* _TASK REQUIREMENTS_
Print the whole listing exactly as it appears, but skip the pictures.
┌──
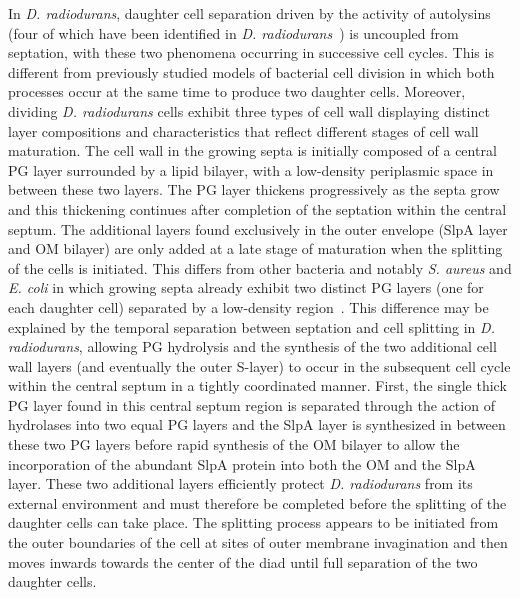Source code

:In \textit{D. radiodurans}, daughter cell separation driven by the activity of autolysins~\cite{vermassenCellWallHydrolases2019} (four of which have been identified in \textit{D. radiodurans}~\cite{santosInterplayMnFe2019}) is uncoupled from septation, with these two phenomena occurring in successive cell cycles.
This is different from previously studied models of bacterial cell division in which both processes occur at the same time to produce two daughter cells.
Moreover, dividing \textit{D. radiodurans} cells exhibit three types of cell wall displaying distinct layer compositions and characteristics that reflect different stages of cell wall maturation.
The cell wall in the growing septa is initially composed of a central PG layer surrounded by a lipid bilayer, with a low-density periplasmic space in between these two layers.
The PG layer thickens progressively as the septa grow and this thickening continues after completion of the septation within the central septum.
The additional layers found exclusively in the outer envelope (SlpA layer and OM bilayer) are only added at a late stage of maturation when the splitting of the cells is initiated.
This differs from other bacteria and notably \textit{S. aureus} and \textit{E. coli} in which growing septa already exhibit two distinct PG layers (one for each daughter cell) separated by a low-density region~\cite{navarroCellWallSynthesis2022,matiasCryoelectronMicroscopyCell2007}.
This difference may be explained by the temporal separation between septation and cell splitting in \textit{D. radiodurans}, allowing PG hydrolysis and the synthesis of the two additional cell wall layers (and eventually the outer S-layer) to occur in the subsequent cell cycle within the central septum in a tightly coordinated manner.
First, the single thick PG layer found in this central septum region is separated through the action of hydrolases into two equal PG layers and the SlpA layer is synthesized in between these two PG layers before rapid synthesis of the OM bilayer to allow the incorporation of the abundant SlpA protein into both the OM and the SlpA layer.
These two additional layers efficiently protect \textit{D. radiodurans} from its external environment and must therefore be completed before the splitting of the daughter cells can take place.
The splitting process appears to be initiated from the outer boundaries of the cell at sites of outer membrane invagination and then moves inwards towards the center of the diad until full separation of the two daughter cells.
└──
* _WRITTEN RESPONSE_
Source code

:In \textit{D. radiodurans}, daughter cell separation driven by the activity of autolysins~\cite{vermassenCellWallHydrolases2019} (four of which have been identified in \textit{D. radiodurans}~\cite{santosInterplayMnFe2019}) is uncoupled from septation, with these two phenomena occurring in successive cell cycles.
This is different from previously studied models of bacterial cell division in which both processes occur at the same time to produce two daughter cells.
Moreover, dividing \textit{D. radiodurans} cells exhibit three types of cell wall displaying distinct layer compositions and characteristics that reflect different stages of cell wall maturation.
The cell wall in the growing septa is initially composed of a central PG layer surrounded by a lipid bilayer, with a low-density periplasmic space in between these two layers.
The PG layer thickens progressively as the septa grow and this thickening continues after completion of the septation within the central septum.
The additional layers found exclusively in the outer envelope (SlpA layer and OM bilayer) are only added at a late stage of maturation when the splitting of the cells is initiated.
This differs from other bacteria and notably \textit{S. aureus} and \textit{E. coli} in which growing septa already exhibit two distinct PG layers (one for each daughter cell) separated by a low-density region~\cite{navarroCellWallSynthesis2022,matiasCryoelectronMicroscopyCell2007}.
This difference may be explained by the temporal separation between septation and cell splitting in \textit{D. radiodurans}, allowing PG hydrolysis and the synthesis of the two additional cell wall layers (and eventually the outer S-layer) to occur in the subsequent cell cycle within the central septum in a tightly coordinated manner.
First, the single thick PG layer found in this central septum region is separated through the action of hydrolases into two equal PG layers and the SlpA layer is synthesized in between these two PG layers before rapid synthesis of the OM bilayer to allow the incorporation of the abundant SlpA protein into both the OM and the SlpA layer.
These two additional layers efficiently protect \textit{D. radiodurans} from its external environment and must therefore be completed before the splitting of the daughter cells can take place.
The splitting process appears to be initiated from the outer boundaries of the cell at sites of outer membrane invagination and then moves inwards towards the center of the diad until full separation of the two daughter cells.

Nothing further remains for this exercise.